### To do
Copy exactly the lines of the material below that run from the one containing "- [ ] iPhone" through the one containing "## 10. 법적 정보". Copy no other lines.

### Given records
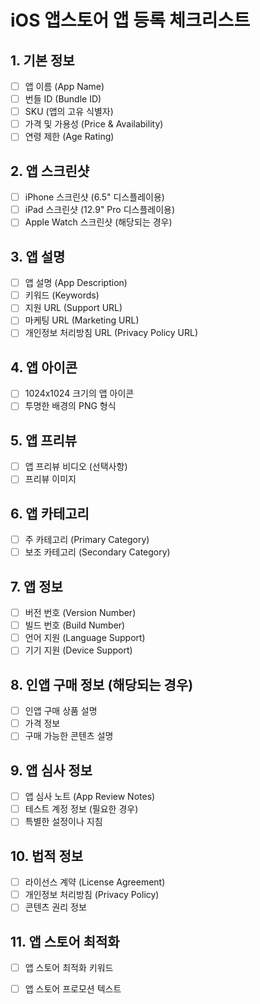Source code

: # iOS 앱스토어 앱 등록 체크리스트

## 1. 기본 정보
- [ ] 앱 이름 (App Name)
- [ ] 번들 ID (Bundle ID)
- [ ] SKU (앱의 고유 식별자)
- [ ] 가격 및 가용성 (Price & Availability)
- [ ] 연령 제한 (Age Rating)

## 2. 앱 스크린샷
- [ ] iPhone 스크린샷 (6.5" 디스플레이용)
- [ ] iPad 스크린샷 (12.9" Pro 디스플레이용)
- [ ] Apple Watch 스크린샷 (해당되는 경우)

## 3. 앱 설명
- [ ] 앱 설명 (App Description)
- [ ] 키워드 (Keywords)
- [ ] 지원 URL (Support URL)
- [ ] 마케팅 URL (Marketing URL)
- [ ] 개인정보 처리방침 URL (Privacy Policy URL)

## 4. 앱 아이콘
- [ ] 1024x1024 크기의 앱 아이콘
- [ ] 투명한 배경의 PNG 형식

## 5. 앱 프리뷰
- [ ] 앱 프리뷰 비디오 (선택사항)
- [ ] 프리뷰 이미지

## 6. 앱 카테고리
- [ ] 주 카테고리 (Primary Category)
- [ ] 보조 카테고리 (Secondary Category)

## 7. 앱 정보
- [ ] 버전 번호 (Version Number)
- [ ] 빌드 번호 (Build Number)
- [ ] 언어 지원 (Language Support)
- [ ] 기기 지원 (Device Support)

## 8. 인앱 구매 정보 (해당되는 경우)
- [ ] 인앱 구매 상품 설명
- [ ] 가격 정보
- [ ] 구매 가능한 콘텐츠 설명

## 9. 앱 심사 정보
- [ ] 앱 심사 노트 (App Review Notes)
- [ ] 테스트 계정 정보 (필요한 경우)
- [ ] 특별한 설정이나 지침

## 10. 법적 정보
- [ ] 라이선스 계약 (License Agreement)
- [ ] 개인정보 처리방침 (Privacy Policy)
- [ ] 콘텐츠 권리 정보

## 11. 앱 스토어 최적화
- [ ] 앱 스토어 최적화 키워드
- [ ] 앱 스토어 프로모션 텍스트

...

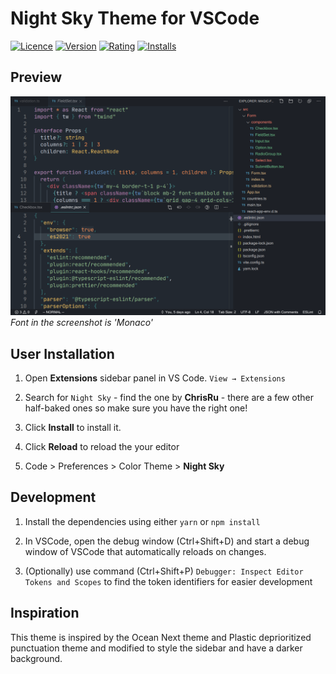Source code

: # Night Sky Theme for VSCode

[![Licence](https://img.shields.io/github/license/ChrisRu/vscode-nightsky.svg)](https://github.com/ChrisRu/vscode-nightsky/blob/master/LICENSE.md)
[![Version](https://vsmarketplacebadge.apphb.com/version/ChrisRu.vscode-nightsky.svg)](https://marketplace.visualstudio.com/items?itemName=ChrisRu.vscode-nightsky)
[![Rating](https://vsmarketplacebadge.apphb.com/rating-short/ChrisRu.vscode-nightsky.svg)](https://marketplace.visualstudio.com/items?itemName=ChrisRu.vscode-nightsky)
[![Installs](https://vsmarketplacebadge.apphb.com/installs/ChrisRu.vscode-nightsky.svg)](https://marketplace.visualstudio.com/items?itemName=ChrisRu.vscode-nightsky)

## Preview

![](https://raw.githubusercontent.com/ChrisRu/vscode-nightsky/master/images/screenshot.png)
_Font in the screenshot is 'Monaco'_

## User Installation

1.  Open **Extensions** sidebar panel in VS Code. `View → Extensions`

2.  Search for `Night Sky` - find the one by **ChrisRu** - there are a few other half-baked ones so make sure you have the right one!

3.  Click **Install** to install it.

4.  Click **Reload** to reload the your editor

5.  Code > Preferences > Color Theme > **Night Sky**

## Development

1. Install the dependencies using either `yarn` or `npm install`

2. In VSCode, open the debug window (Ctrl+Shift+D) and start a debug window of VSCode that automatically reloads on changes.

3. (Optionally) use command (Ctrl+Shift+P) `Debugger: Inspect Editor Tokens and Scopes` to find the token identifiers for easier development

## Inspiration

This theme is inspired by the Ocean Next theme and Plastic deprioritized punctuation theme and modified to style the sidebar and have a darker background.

* * *

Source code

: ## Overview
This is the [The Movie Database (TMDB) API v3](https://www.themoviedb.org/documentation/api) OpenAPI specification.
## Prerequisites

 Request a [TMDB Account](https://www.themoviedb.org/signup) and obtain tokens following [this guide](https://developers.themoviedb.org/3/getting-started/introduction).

### Worked solution
- [ ] iPhone 스크린샷 (6.5" 디스플레이용)
- [ ] iPad 스크린샷 (12.9" Pro 디스플레이용)
- [ ] Apple Watch 스크린샷 (해당되는 경우)

## 3. 앱 설명
- [ ] 앱 설명 (App Description)
- [ ] 키워드 (Keywords)
- [ ] 지원 URL (Support URL)
- [ ] 마케팅 URL (Marketing URL)
- [ ] 개인정보 처리방침 URL (Privacy Policy URL)

## 4. 앱 아이콘
- [ ] 1024x1024 크기의 앱 아이콘
- [ ] 투명한 배경의 PNG 형식

## 5. 앱 프리뷰
- [ ] 앱 프리뷰 비디오 (선택사항)
- [ ] 프리뷰 이미지

## 6. 앱 카테고리
- [ ] 주 카테고리 (Primary Category)
- [ ] 보조 카테고리 (Secondary Category)

## 7. 앱 정보
- [ ] 버전 번호 (Version Number)
- [ ] 빌드 번호 (Build Number)
- [ ] 언어 지원 (Language Support)
- [ ] 기기 지원 (Device Support)

## 8. 인앱 구매 정보 (해당되는 경우)
- [ ] 인앱 구매 상품 설명
- [ ] 가격 정보
- [ ] 구매 가능한 콘텐츠 설명

## 9. 앱 심사 정보
- [ ] 앱 심사 노트 (App Review Notes)
- [ ] 테스트 계정 정보 (필요한 경우)
- [ ] 특별한 설정이나 지침

## 10. 법적 정보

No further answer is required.